The interviews also provide juicy little details, from memories of the late great Tracy Pew (who died in 1986) and his library full of trash detective novels, porn, and The Odyssey, to unlabeled drug-fueled flights that ended with Nick passing out on a metal luggage search table. Mick Harvey and Rowland Howard, in particular, stand out as witty storytellers. Both got a laugh from the audience during my screening, including Rowland’s account of his initial initiation…I mean…meeting with Cave post-Nick tearing a sink out of a bathroom at a party like One Flew Over the Cuckoo’s Nest. Shoving the skeletal guitarist against a wall, Nick snarled, “Are you a poof or a punk?” On a later night, Nick was quite apologetic, buying Rowland a drink and inviting him to another party where, Rowland dryly quips while chuckling, he proceeded to do the same thing yet again. This shambolic scenario, along with many others, was brought to life with lanky animation by Reinhard Kleist, taken from his graphic novel Nick Cave: Mercy On Me, a flourish I could have done without but seems to be the standard doc formula these days.

One of my fav pics from a particularly infamous performance at NYC’s The Underground in 1981 that makes it into the film. Look at those pants! (Photo: Helena Glass; via fromthearchives.com)

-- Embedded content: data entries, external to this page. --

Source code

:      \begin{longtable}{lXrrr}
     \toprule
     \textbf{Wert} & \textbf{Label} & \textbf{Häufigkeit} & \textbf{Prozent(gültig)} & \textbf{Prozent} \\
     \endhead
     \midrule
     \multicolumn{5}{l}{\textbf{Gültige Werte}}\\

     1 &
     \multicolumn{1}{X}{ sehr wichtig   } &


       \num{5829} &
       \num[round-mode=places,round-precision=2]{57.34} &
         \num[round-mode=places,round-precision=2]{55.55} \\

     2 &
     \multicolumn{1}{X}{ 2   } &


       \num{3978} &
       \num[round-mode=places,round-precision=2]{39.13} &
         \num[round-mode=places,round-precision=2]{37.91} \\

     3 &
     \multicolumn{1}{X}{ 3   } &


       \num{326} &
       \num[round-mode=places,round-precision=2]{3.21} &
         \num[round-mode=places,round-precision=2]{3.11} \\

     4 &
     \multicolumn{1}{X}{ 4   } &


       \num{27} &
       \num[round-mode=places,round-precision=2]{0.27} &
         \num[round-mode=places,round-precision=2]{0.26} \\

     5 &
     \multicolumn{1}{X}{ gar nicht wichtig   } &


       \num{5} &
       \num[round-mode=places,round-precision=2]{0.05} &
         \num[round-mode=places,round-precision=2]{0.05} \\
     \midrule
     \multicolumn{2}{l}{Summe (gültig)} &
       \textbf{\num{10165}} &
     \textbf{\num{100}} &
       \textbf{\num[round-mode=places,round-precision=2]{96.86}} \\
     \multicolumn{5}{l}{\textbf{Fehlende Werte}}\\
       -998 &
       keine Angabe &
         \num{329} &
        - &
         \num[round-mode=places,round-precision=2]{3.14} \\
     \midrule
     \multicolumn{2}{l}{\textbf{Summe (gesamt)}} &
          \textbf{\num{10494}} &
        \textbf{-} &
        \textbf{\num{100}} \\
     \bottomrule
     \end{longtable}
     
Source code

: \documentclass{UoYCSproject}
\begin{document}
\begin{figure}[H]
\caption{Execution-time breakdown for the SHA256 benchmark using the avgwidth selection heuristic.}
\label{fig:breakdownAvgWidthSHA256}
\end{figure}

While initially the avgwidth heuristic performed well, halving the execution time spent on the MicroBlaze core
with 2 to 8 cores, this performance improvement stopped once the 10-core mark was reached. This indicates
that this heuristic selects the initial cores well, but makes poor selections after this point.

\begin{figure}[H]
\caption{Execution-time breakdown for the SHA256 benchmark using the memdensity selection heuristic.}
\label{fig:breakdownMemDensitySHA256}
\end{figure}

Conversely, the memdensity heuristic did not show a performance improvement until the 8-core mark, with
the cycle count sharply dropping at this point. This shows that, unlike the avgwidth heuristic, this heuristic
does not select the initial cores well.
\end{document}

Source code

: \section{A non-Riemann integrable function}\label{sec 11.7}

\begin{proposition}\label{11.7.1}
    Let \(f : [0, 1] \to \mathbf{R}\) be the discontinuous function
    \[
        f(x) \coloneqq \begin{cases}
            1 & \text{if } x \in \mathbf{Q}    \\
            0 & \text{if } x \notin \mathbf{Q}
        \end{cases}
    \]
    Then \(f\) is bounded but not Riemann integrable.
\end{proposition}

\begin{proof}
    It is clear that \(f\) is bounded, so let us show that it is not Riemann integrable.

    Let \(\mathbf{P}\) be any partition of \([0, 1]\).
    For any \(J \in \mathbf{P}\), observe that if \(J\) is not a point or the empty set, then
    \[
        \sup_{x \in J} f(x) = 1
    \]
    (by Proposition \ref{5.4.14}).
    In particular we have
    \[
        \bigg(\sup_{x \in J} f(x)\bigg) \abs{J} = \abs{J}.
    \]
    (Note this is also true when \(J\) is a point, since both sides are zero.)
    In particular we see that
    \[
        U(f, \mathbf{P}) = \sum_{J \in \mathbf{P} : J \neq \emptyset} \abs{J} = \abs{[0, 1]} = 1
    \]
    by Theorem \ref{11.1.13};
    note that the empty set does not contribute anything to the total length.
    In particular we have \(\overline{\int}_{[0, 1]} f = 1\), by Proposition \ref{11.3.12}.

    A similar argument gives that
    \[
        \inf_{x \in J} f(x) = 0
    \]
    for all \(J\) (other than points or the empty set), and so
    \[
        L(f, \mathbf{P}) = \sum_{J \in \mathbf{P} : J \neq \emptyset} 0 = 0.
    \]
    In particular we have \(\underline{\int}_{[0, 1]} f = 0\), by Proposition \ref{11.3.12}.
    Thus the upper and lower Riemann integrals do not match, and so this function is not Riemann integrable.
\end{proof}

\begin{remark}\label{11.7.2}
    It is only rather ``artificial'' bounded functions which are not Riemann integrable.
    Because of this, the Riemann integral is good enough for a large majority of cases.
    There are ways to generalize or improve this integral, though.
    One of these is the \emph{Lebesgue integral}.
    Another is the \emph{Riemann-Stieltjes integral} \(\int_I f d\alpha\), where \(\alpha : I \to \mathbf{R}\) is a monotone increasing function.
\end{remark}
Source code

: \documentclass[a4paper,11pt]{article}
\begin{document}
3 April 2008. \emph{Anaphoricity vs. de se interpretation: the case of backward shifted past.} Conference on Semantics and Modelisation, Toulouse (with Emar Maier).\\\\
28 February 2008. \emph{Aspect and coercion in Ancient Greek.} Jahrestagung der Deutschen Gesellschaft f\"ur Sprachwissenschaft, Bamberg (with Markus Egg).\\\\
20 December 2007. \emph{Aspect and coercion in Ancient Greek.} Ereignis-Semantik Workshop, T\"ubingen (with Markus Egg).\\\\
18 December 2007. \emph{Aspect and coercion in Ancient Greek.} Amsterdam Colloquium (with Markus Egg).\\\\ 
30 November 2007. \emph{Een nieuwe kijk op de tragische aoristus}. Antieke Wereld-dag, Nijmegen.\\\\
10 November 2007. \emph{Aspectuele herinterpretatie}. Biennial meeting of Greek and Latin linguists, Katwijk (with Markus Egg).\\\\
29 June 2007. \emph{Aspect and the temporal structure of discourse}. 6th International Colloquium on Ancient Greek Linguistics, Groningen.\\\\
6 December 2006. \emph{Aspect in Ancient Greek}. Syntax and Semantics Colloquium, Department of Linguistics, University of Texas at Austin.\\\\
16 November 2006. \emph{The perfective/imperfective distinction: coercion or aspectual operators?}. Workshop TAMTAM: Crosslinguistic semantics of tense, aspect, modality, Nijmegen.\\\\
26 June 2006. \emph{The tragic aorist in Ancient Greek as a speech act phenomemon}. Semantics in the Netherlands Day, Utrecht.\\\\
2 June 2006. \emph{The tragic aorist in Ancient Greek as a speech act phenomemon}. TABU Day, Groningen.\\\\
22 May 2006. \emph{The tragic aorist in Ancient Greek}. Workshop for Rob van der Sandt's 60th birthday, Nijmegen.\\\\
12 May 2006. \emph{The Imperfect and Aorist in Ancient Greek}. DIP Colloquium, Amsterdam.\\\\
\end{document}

As with the animation, Mutiny in Heaven, despite its subjects, is a fairly routine documentary. It’s a bit of a mess, sure (though I’d argue no documentary about The Birthday Party couldn’t be), but it certainly does not shatter any cinematic molds. Granted, when the film attempts to get more experimental is also when it becomes the most annoying, namely a few indulgent psychedelic interludes that thankfully did not expand to the entire film like the trying Moonage Daydream. Beyond the structure of the film itself, its content also isn’t exactly out of the ordinary for most music documentaries: drugs, youthful hijinks, deterioration of friendships, etc. The film doesn’t exactly tread new territory in terms of the band either: segments about Nick’s obsession with the Bible, his father preaching literature, details from a double-header of disastrous concerts in New York, and a photographic series of singular beauty with an arc of piss from an audience member perfectly hitting Tracy Pew that also plays a role in Iain Forsyth and Jane Pollard’s 20,000 Days on Earth. And here lies the risk of playing to an audience of notoriously fixated fans: we’ve already seen, read, and heard everything out there, which means there is added pressure to come up with something fresh or add a new contemporary context.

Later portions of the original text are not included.